In this review, universal prevention strategies are discussed with the beneficial effects of these programs on minimizing risk factors and enhancing protective factors in children. Given the high prevalence rates of childhood anxiety disorders, the distress and impairment associated with them and the high costs of treatment, preventive strategies implemented in the school setting seem to be the most sensible approach. Although anxiety disorders are amongst the most treatable psychiatric disorders, many children fail to receive treatment. Utilizing universal prevention strategies target the greatest number of children in a cost effective manner without stigmatizing or labeling them. By teaching coping skills to students, their anxiety is reduced. These effects have proven to be durable over the course of a few years.
The FRIENDS program (Barrett et al, 2004, 2005) has shown promise as a school based program to decrease anxiety and is being implemented in many different countries. Implementation of the program should be done in a way that fidelity is maintained but the program is still valid within the context of its implementation. It is important that outcome research is done post implementation to study effectiveness of the program and the long term gains.
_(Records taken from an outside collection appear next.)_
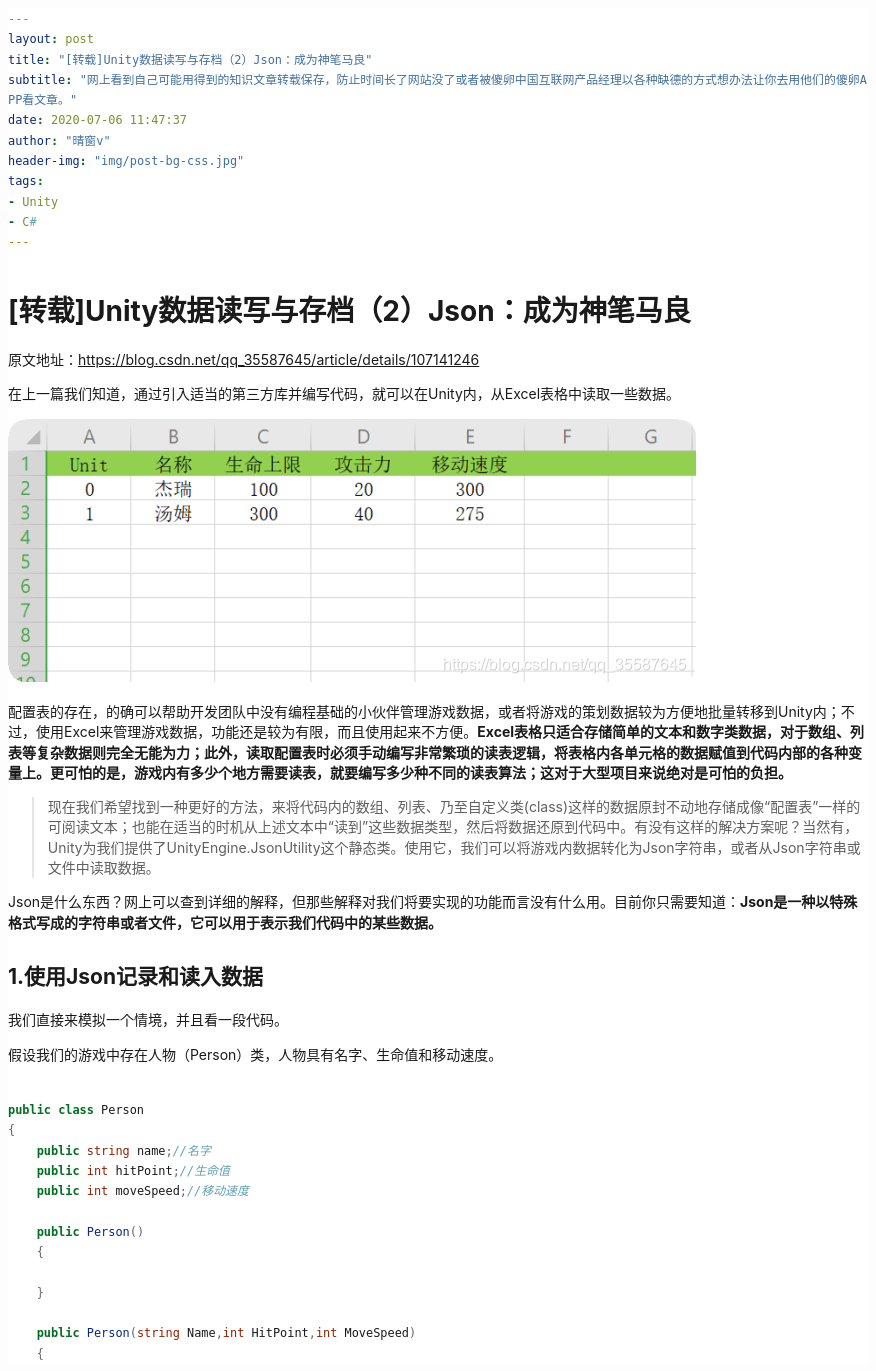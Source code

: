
 ```yaml
---
layout: post
title: "[转载]Unity数据读写与存档（2）Json：成为神笔马良"
subtitle: "网上看到自己可能用得到的知识文章转载保存，防止时间长了网站没了或者被傻卵中国互联网产品经理以各种缺德的方式想办法让你去用他们的傻卵APP看文章。"
date: 2020-07-06 11:47:37
author: "晴窗v"
header-img: "img/post-bg-css.jpg"
tags:
- Unity
- C#
---
```

# [转载]Unity数据读写与存档（2）Json：成为神笔马良

原文地址：https://blog.csdn.net/qq_35587645/article/details/107141246

在上一篇我们知道，通过引入适当的第三方库并编写代码，就可以在Unity内，从Excel表格中读取一些数据。

![img](img/inpost/2020-07-06-[转载]Unity数据读写与存档（2）Json：成为神笔马良/754590c9f29db21ddcd2d257e1f5fabc.png)

配置表的存在，的确可以帮助开发团队中没有编程基础的小伙伴管理游戏数据，或者将游戏的策划数据较为方便地批量转移到Unity内；不过，使用Excel来管理游戏数据，功能还是较为有限，而且使用起来不方便。**Excel表格只适合存储简单的文本和数字类数据，对于数组、列表等复杂数据则完全无能为力；此外，读取配置表时必须手动编写非常繁琐的读表逻辑，将表格内各单元格的数据赋值到代码内部的各种变量上。更可怕的是，游戏内有多少个地方需要读表，就要编写多少种不同的读表算法；这对于大型项目来说绝对是可怕的负担。**

> 现在我们希望找到一种更好的方法，来将代码内的数组、列表、乃至自定义类(class)这样的数据原封不动地存储成像“配置表”一样的可阅读文本；也能在适当的时机从上述文本中“读到”这些数据类型，然后将数据还原到代码中。有没有这样的解决方案呢？当然有，Unity为我们提供了UnityEngine.JsonUtility这个静态类。使用它，我们可以将游戏内数据转化为Json字符串，或者从Json字符串或文件中读取数据。

Json是什么东西？网上可以查到详细的解释，但那些解释对我们将要实现的功能而言没有什么用。目前你只需要知道：**Json是一种以特殊格式写成的字符串或者文件，它可以用于表示我们代码中的某些数据。**

## 1.使用Json记录和读入数据

我们直接来模拟一个情境，并且看一段代码。

假设我们的游戏中存在人物（Person）类，人物具有名字、生命值和移动速度。

```c#

public class Person
{
    public string name;//名字
    public int hitPoint;//生命值
    public int moveSpeed;//移动速度
 
    public Person()
    {
 
    }
 
    public Person(string Name,int HitPoint,int MoveSpeed)
    {
```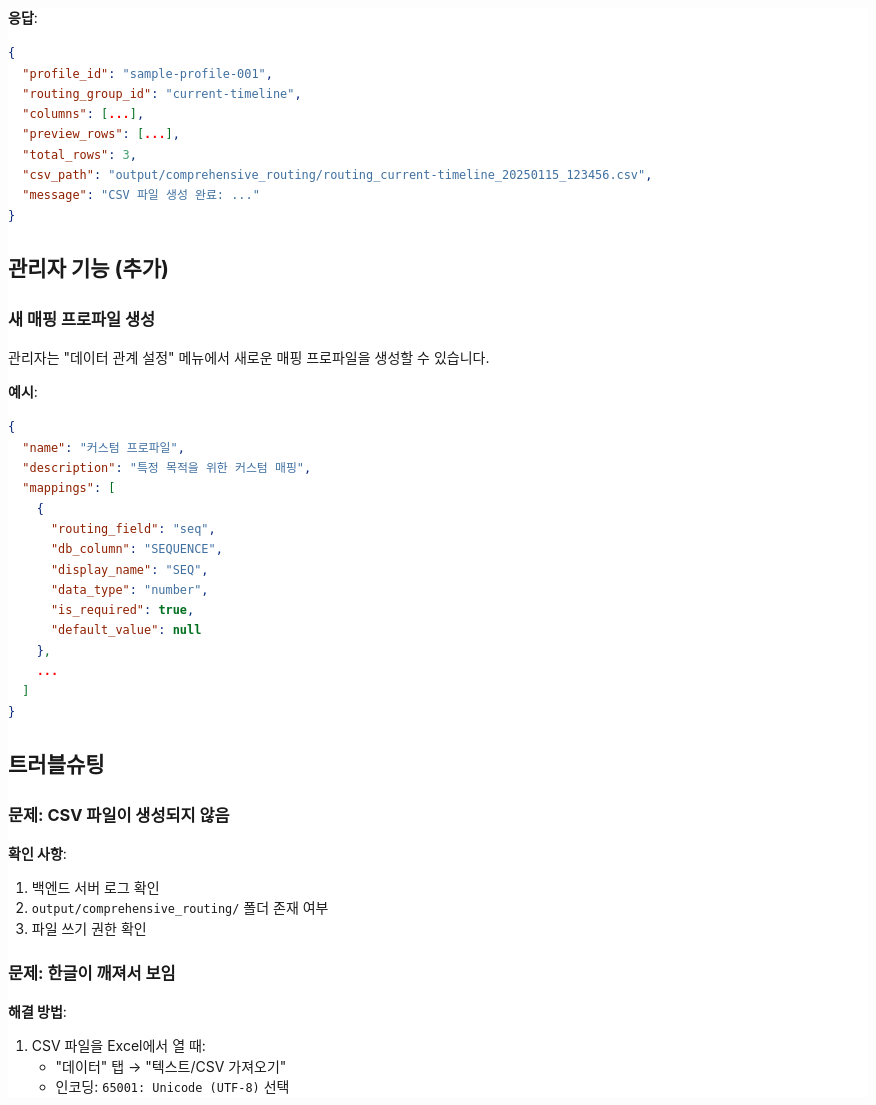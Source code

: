 **응답**:
```json
{
  "profile_id": "sample-profile-001",
  "routing_group_id": "current-timeline",
  "columns": [...],
  "preview_rows": [...],
  "total_rows": 3,
  "csv_path": "output/comprehensive_routing/routing_current-timeline_20250115_123456.csv",
  "message": "CSV 파일 생성 완료: ..."
}
```

## 관리자 기능 (추가)

### 새 매핑 프로파일 생성

관리자는 "데이터 관계 설정" 메뉴에서 새로운 매핑 프로파일을 생성할 수 있습니다.

**예시**:
```json
{
  "name": "커스텀 프로파일",
  "description": "특정 목적을 위한 커스텀 매핑",
  "mappings": [
    {
      "routing_field": "seq",
      "db_column": "SEQUENCE",
      "display_name": "SEQ",
      "data_type": "number",
      "is_required": true,
      "default_value": null
    },
    ...
  ]
}
```

## 트러블슈팅

### 문제: CSV 파일이 생성되지 않음

**확인 사항**:
1. 백엔드 서버 로그 확인
2. `output/comprehensive_routing/` 폴더 존재 여부
3. 파일 쓰기 권한 확인

### 문제: 한글이 깨져서 보임

**해결 방법**:
1. CSV 파일을 Excel에서 열 때:
   - "데이터" 탭 → "텍스트/CSV 가져오기"
   - 인코딩: `65001: Unicode (UTF-8)` 선택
Prevention and treatment exist on a spectrum and both are required to reduce the distress and impairment associated with anxiety disorders in children. Historically, however, most public investments have been made in treatment services (Waddell et al, 2004) whereas prevention efforts are often neglected. In the future, the availability of a balance between both prevention and treatment services would be ideal. Both risk and protective factors should be targeted by prevention programs to be more effective.